TASK REQUIREMENTS => Reproduce the listing in full, exactly as written, but without images.

DATA TO PROCESS =>
-- -- --

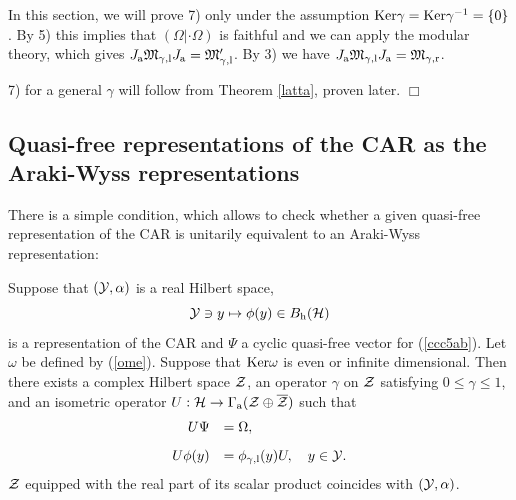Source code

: \documentclass{svmult}
\newcommand{\beq}{\begin{equation}}
\newcommand{\eeq}{\end{equation}}
\def\bet{\begin{theorem}}
\def\eet{\end{theorem}}
\def\bar{\overline}
\def\l{{\rm l}}
\def\r{{\rm r}}
\def\h{{\rm h}}
\def\cZ{{\cal Z}}
\def\cY{{\cal Y}}
\def\fM{{\mathfrak M}}
\def\a{{\rm a}}
\def\Ker{{\rm Ker}}
\def\qed{$\Box$\medskip}
\def\cH{{\cal H}}
\def\l{{\rm l}}
\def\r{{\rm r}}
\def\Ker{{\rm Ker}}
\def\cH{{\cal H}}
\begin{document}
In this section, 
we  will  prove  7) only under the assumption
 $\Ker\gamma=\Ker\gamma^{-1}=\{0\}$. By 5) this implies that
 $(\Omega|\cdot\Omega)$ is faithful and we can apply the modular theory, which
 gives 
$J_\a\fM_{\gamma,\l}J_\a=\fM'_{\gamma,\l}$. By 3) we have
$J_\a\fM_{\gamma,\l}J_\a=\fM_{\gamma,\r}$.

7) for a general $\gamma$ will follow from Theorem \ref{latta}, proven later.
 \qed

\subsection{Quasi-free representations of the CAR as the Araki-Wyss
  representations}

There is a simple condition, which allows to check whether a
given  quasi-free representation of the CAR is unitarily equivalent to
an Araki-Wyss representation:

\bet
Suppose that $(\cY,\alpha)$ is a real Hilbert space,
\beq \cY\ni y\mapsto \phi(y)\in B_\h(\cH)\label{ccc5ab}\eeq
is a  representation of the CAR 
and $\Psi$ a cyclic quasi-free vector for 
(\ref{ccc5ab}). Let $\omega$ be defined by (\ref{ome}).
Suppose that $\Ker\omega$ is even or infinite dimensional.
Then 
there exists a complex Hilbert space $\cZ$,
 an operator $\gamma$ on $\cZ$ satisfying
$0\leq\gamma\leq 1$,
and an isometric operator $U:\cH\to\Gamma_\a(\cZ\oplus\bar\cZ)$ such that
\[\begin{array}{rl}
U\Psi&=\Omega,\\[3mm]
U \phi(y)&=\phi_{\gamma,\l}(y)U,\ \ \ y\in\cY.\end{array}\]
$\cZ$ equipped with the real part of its scalar product
coincides with  
 $(\cY,\alpha)$. 
\eet
\end{document}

-- -- --

SOLVED PROBLEM =>
Source code

: \documentclass{svmult}
\newcommand{\beq}{\begin{equation}}
\newcommand{\eeq}{\end{equation}}
\def\bet{\begin{theorem}}
\def\eet{\end{theorem}}
\def\bar{\overline}
\def\l{{\rm l}}
\def\r{{\rm r}}
\def\h{{\rm h}}
\def\cZ{{\cal Z}}
\def\cY{{\cal Y}}
\def\fM{{\mathfrak M}}
\def\a{{\rm a}}
\def\Ker{{\rm Ker}}
\def\qed{$\Box$\medskip}
\def\cH{{\cal H}}
\def\l{{\rm l}}
\def\r{{\rm r}}
\def\Ker{{\rm Ker}}
\def\cH{{\cal H}}
\begin{document}
In this section, 
we  will  prove  7) only under the assumption
 $\Ker\gamma=\Ker\gamma^{-1}=\{0\}$. By 5) this implies that
 $(\Omega|\cdot\Omega)$ is faithful and we can apply the modular theory, which
 gives 
$J_\a\fM_{\gamma,\l}J_\a=\fM'_{\gamma,\l}$. By 3) we have
$J_\a\fM_{\gamma,\l}J_\a=\fM_{\gamma,\r}$.

7) for a general $\gamma$ will follow from Theorem \ref{latta}, proven later.
 \qed

\subsection{Quasi-free representations of the CAR as the Araki-Wyss
  representations}

There is a simple condition, which allows to check whether a
given  quasi-free representation of the CAR is unitarily equivalent to
an Araki-Wyss representation:

\bet
Suppose that $(\cY,\alpha)$ is a real Hilbert space,
\beq \cY\ni y\mapsto \phi(y)\in B_\h(\cH)\label{ccc5ab}\eeq
is a  representation of the CAR 
and $\Psi$ a cyclic quasi-free vector for 
(\ref{ccc5ab}). Let $\omega$ be defined by (\ref{ome}).
Suppose that $\Ker\omega$ is even or infinite dimensional.
Then 
there exists a complex Hilbert space $\cZ$,
 an operator $\gamma$ on $\cZ$ satisfying
$0\leq\gamma\leq 1$,
and an isometric operator $U:\cH\to\Gamma_\a(\cZ\oplus\bar\cZ)$ such that
\[\begin{array}{rl}
U\Psi&=\Omega,\\[3mm]
U \phi(y)&=\phi_{\gamma,\l}(y)U,\ \ \ y\in\cY.\end{array}\]
$\cZ$ equipped with the real part of its scalar product
coincides with  
 $(\cY,\alpha)$. 
\eet
\end{document}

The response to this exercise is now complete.